Content starts

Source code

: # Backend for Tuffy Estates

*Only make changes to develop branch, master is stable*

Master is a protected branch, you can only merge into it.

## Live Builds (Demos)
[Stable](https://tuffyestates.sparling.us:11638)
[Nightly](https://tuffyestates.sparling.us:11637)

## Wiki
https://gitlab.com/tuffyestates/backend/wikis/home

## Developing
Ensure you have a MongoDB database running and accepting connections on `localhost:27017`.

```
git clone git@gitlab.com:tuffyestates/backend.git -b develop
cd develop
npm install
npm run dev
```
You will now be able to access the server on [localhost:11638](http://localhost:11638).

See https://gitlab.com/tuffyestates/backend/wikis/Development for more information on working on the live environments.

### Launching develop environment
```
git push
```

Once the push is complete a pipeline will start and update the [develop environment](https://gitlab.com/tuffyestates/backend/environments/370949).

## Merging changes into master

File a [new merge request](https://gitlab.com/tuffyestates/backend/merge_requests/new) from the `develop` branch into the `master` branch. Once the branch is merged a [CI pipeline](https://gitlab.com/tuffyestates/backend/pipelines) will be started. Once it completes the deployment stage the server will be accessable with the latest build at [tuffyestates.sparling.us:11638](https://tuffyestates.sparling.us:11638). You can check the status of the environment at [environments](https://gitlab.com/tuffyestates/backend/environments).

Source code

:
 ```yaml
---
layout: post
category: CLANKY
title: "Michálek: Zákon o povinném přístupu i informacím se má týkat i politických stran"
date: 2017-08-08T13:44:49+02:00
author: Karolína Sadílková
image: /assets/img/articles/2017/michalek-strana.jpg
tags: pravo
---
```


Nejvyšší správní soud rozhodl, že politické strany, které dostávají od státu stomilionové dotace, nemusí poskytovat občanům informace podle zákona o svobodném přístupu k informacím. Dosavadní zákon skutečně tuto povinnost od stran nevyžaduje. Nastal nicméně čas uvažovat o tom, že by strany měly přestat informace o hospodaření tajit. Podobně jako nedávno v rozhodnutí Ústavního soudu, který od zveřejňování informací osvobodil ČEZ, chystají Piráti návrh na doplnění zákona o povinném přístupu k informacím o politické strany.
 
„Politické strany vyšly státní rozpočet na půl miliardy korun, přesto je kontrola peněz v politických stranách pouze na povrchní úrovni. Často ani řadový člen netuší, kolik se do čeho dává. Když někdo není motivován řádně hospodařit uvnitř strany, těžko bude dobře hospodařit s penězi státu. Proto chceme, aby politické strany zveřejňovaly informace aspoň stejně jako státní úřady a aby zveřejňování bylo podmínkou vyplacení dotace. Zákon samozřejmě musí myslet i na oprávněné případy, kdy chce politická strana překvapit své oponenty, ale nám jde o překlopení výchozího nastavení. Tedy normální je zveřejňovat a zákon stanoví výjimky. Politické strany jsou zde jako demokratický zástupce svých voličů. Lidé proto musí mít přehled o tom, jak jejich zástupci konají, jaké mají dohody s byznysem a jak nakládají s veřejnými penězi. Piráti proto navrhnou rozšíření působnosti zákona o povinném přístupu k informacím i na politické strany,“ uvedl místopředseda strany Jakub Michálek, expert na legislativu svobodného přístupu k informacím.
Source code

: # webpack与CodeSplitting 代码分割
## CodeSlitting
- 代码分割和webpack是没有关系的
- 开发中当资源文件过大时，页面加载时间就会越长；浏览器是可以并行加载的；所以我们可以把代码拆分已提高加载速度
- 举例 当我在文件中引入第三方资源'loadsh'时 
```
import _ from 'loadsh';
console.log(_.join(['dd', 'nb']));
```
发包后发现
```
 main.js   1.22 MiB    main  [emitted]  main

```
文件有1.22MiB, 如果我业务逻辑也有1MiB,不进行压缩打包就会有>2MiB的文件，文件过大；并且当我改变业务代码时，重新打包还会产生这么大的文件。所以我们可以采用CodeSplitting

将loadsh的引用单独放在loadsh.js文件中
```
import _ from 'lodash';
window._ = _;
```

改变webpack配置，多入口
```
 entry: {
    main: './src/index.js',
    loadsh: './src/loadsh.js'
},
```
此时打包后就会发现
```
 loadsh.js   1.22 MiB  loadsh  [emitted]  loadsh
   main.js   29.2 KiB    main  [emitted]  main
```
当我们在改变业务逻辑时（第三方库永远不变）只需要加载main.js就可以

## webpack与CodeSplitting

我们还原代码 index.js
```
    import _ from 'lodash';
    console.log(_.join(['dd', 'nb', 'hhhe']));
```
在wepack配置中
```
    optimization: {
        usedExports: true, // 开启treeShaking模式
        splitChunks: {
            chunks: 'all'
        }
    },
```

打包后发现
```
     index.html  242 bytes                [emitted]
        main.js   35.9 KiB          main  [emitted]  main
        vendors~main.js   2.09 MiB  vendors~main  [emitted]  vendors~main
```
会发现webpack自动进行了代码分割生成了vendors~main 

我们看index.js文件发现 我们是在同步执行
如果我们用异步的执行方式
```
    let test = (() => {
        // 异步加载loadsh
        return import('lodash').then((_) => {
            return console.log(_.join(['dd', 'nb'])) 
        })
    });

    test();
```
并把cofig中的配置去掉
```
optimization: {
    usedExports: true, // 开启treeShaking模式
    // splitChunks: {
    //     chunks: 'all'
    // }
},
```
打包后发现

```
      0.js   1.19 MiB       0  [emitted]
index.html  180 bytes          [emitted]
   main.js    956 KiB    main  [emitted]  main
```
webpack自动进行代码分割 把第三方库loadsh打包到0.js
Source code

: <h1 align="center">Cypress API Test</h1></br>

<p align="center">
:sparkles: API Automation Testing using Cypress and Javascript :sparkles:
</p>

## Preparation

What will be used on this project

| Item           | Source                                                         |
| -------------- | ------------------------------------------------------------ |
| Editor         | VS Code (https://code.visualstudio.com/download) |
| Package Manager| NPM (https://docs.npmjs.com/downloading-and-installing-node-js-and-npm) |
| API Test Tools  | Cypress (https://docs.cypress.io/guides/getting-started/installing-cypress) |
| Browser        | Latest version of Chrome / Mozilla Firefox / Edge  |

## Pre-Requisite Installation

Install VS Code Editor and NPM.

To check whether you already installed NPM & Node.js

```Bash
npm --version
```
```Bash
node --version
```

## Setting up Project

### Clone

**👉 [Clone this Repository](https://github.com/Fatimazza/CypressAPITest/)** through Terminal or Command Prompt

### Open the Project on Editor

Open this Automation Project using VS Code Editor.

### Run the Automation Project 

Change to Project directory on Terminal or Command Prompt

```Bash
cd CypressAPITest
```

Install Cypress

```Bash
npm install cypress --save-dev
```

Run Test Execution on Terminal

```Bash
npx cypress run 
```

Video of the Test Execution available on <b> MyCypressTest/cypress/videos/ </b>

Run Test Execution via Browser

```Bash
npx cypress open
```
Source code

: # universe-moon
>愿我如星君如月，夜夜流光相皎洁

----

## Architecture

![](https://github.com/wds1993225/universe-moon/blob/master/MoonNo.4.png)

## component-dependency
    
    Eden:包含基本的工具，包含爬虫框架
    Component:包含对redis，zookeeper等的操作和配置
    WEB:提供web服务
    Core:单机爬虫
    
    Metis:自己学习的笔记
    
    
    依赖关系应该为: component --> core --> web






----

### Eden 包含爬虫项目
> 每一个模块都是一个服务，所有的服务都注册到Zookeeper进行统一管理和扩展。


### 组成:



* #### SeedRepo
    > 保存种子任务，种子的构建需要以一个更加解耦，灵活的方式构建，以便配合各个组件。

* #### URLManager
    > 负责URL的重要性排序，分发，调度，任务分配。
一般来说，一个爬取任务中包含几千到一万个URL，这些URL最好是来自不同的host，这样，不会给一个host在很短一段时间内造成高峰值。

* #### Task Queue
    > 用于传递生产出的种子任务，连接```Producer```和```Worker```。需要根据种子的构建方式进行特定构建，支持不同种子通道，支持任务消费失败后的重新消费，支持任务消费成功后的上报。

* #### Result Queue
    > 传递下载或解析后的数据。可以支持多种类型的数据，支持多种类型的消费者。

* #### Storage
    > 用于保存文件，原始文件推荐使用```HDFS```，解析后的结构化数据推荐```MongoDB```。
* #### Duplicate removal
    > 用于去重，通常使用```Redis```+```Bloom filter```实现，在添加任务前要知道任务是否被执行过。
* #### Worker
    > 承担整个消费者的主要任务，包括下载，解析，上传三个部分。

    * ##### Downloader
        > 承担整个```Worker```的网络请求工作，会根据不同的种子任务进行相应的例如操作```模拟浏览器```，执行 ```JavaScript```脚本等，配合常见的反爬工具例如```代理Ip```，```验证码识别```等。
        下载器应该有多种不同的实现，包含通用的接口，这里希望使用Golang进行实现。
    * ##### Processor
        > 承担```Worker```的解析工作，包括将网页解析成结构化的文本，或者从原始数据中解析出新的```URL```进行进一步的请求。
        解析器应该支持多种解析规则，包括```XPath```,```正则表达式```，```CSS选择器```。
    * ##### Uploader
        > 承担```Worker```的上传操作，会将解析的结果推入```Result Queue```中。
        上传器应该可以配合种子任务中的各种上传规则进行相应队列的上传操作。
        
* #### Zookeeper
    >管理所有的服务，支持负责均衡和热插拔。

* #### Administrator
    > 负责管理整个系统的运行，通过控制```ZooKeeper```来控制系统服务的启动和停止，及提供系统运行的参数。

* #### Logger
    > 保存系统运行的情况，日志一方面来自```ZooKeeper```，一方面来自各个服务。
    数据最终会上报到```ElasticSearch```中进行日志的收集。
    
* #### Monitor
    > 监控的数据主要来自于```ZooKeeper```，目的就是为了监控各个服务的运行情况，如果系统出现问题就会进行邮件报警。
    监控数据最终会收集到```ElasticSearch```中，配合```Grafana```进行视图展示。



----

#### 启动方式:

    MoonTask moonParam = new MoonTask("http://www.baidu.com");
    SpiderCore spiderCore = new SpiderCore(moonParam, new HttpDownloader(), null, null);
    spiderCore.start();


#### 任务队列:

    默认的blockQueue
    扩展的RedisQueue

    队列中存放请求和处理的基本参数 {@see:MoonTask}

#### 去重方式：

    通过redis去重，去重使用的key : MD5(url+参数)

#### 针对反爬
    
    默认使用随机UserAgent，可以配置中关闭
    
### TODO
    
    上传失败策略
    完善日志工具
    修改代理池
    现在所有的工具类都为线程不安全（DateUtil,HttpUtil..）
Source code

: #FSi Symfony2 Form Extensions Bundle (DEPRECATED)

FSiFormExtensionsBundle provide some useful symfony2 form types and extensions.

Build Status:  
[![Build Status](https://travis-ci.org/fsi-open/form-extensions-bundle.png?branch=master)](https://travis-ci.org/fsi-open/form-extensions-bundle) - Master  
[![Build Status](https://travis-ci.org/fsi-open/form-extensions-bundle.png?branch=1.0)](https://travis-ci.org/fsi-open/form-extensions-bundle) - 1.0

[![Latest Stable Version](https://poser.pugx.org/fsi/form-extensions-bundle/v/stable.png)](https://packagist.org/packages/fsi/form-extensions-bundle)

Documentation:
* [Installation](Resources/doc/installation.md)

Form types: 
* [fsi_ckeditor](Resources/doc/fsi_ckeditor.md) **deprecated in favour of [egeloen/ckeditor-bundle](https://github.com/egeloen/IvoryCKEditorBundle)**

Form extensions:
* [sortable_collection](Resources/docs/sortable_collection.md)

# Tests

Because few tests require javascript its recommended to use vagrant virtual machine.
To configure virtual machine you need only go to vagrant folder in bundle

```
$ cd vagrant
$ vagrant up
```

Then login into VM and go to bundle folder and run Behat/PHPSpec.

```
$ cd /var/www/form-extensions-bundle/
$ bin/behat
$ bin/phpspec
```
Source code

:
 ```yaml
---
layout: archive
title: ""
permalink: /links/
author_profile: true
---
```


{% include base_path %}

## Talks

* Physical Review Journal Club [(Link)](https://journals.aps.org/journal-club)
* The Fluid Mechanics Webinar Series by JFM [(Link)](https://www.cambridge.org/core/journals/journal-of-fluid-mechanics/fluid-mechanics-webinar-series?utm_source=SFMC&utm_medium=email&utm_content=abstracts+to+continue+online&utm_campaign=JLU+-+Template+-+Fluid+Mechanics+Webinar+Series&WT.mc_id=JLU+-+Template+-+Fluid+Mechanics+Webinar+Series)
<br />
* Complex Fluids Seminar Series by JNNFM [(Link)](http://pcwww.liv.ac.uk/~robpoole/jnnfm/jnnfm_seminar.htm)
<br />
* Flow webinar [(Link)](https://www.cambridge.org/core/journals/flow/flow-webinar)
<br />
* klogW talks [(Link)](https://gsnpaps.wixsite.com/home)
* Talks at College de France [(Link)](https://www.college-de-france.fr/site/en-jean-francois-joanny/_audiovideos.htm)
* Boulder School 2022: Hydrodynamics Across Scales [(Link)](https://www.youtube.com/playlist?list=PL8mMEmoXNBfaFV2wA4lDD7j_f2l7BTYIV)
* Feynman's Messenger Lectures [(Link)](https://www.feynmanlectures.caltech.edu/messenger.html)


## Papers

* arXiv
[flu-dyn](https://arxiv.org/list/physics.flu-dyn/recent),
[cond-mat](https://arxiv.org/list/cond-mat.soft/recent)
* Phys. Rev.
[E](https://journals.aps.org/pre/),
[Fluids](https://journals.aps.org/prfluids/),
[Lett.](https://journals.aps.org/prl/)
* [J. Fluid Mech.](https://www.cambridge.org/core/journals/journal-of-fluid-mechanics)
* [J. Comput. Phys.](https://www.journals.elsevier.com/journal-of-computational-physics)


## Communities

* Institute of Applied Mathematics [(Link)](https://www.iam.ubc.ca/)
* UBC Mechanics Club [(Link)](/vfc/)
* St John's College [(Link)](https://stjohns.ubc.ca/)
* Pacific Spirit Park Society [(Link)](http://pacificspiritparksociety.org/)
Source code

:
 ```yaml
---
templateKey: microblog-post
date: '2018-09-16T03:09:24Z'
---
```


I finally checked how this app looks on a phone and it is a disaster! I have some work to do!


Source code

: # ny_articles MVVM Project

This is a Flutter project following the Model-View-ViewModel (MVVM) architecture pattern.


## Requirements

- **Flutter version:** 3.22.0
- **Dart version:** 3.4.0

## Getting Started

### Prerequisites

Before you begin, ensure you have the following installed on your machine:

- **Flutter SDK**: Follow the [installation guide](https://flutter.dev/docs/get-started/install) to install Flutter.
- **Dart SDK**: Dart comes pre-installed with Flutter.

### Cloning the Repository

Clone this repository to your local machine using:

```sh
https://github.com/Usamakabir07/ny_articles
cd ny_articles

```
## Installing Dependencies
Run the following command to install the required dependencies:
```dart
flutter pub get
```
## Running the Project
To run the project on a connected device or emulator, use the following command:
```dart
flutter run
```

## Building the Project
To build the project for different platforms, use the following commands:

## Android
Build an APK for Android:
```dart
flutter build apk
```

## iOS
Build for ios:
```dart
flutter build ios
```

Content ends

Activity - Take every line from the data that includes the word "bytes".

Output -
     index.html  242 bytes                [emitted]
index.html  180 bytes          [emitted]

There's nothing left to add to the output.